Córdoba, Ver. / 24
de julio de 2012
Tribuna Libre.-Las manecillas del
reloj indican las tres de la tarde, hora en la que se distribuye la comida en
el improvisado refugio del migrante y en la que los grises nubarrones indican
la proximidad de la lluvia.
Una decena de hondureños se aproxima a las
mesas, en su mayoría hombres, entre quienes sobresale el rostro aún infantil de
una adolescente con un camisón amarillo que hace evidente su avanzado embarazo.

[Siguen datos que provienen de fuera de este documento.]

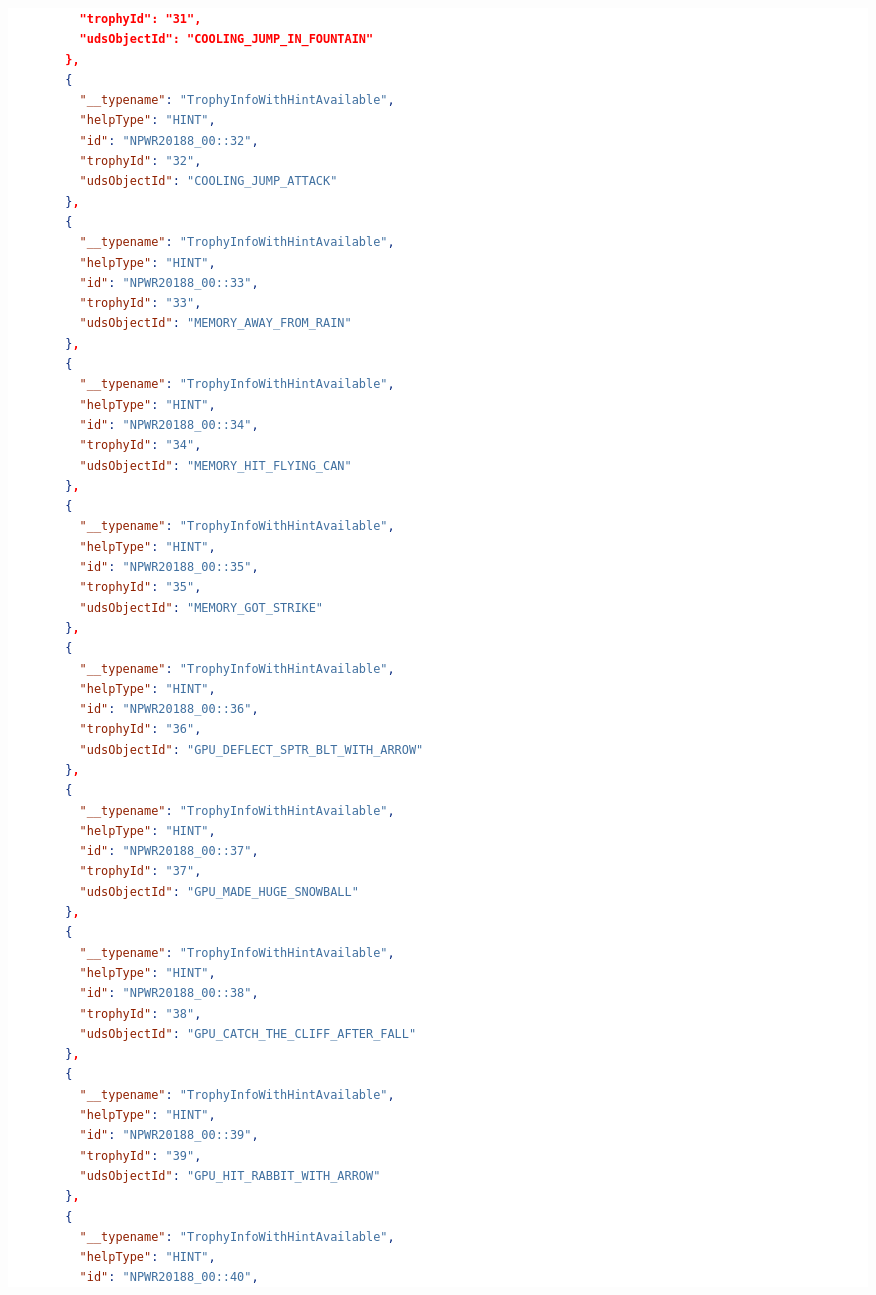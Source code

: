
 ```json
          "trophyId": "31",
          "udsObjectId": "COOLING_JUMP_IN_FOUNTAIN"
        },
        {
          "__typename": "TrophyInfoWithHintAvailable",
          "helpType": "HINT",
          "id": "NPWR20188_00::32",
          "trophyId": "32",
          "udsObjectId": "COOLING_JUMP_ATTACK"
        },
        {
          "__typename": "TrophyInfoWithHintAvailable",
          "helpType": "HINT",
          "id": "NPWR20188_00::33",
          "trophyId": "33",
          "udsObjectId": "MEMORY_AWAY_FROM_RAIN"
        },
        {
          "__typename": "TrophyInfoWithHintAvailable",
          "helpType": "HINT",
          "id": "NPWR20188_00::34",
          "trophyId": "34",
          "udsObjectId": "MEMORY_HIT_FLYING_CAN"
        },
        {
          "__typename": "TrophyInfoWithHintAvailable",
          "helpType": "HINT",
          "id": "NPWR20188_00::35",
          "trophyId": "35",
          "udsObjectId": "MEMORY_GOT_STRIKE"
        },
        {
          "__typename": "TrophyInfoWithHintAvailable",
          "helpType": "HINT",
          "id": "NPWR20188_00::36",
          "trophyId": "36",
          "udsObjectId": "GPU_DEFLECT_SPTR_BLT_WITH_ARROW"
        },
        {
          "__typename": "TrophyInfoWithHintAvailable",
          "helpType": "HINT",
          "id": "NPWR20188_00::37",
          "trophyId": "37",
          "udsObjectId": "GPU_MADE_HUGE_SNOWBALL"
        },
        {
          "__typename": "TrophyInfoWithHintAvailable",
          "helpType": "HINT",
          "id": "NPWR20188_00::38",
          "trophyId": "38",
          "udsObjectId": "GPU_CATCH_THE_CLIFF_AFTER_FALL"
        },
        {
          "__typename": "TrophyInfoWithHintAvailable",
          "helpType": "HINT",
          "id": "NPWR20188_00::39",
          "trophyId": "39",
          "udsObjectId": "GPU_HIT_RABBIT_WITH_ARROW"
        },
        {
          "__typename": "TrophyInfoWithHintAvailable",
          "helpType": "HINT",
          "id": "NPWR20188_00::40",
```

Es Josselyn, de 16 años de edad y con siete
meses de gestación. Hace dos semanas se aventuró a seguir a su padre y a su
hermano, quienes meses atrás salieron de Honduras arrojados por la pobreza y la
falta de trabajo en ese país centroamericano.
“La Bestia” ha sido bondadosa con ella, pues
la trajo con bien al primer transborde del trayecto para acercarse a la
frontera norte, relata, y expresa su deseo de cruzar del lado estadunidense
antes que su bebé nazca. En su país natal el padre de su bebé rechazó toda
responsabilidad.
Allá la esperan sus familiares y eso la hace
sentirse afortunada, más cuando sus compañeros indocumentados de viaje comentan
que van a un destino incierto, sin conocidos, con costumbres e idioma
diferentes.
Omar es uno de ellos, salvadoreño de 30 años
de edad, quien hace cuatro meses dejó tierras centroamericanas para buscar
mejor vida. Un pantalón gastado de mezclilla, una sudadera y tenis rotos son su
equipaje.
La pequeña mochila en la que guardaba sus
pertenencias cayó cuando trepó al ferrocarril en el sureste. Trabajó una
temporada como albañil en Veracruz, hasta que pudo domar a la máquina de
fierro, treparse, mantenerse sobre el lomo de “La Bestia” y llegar a su primera
escala: la casa del migrante en Tultitlán.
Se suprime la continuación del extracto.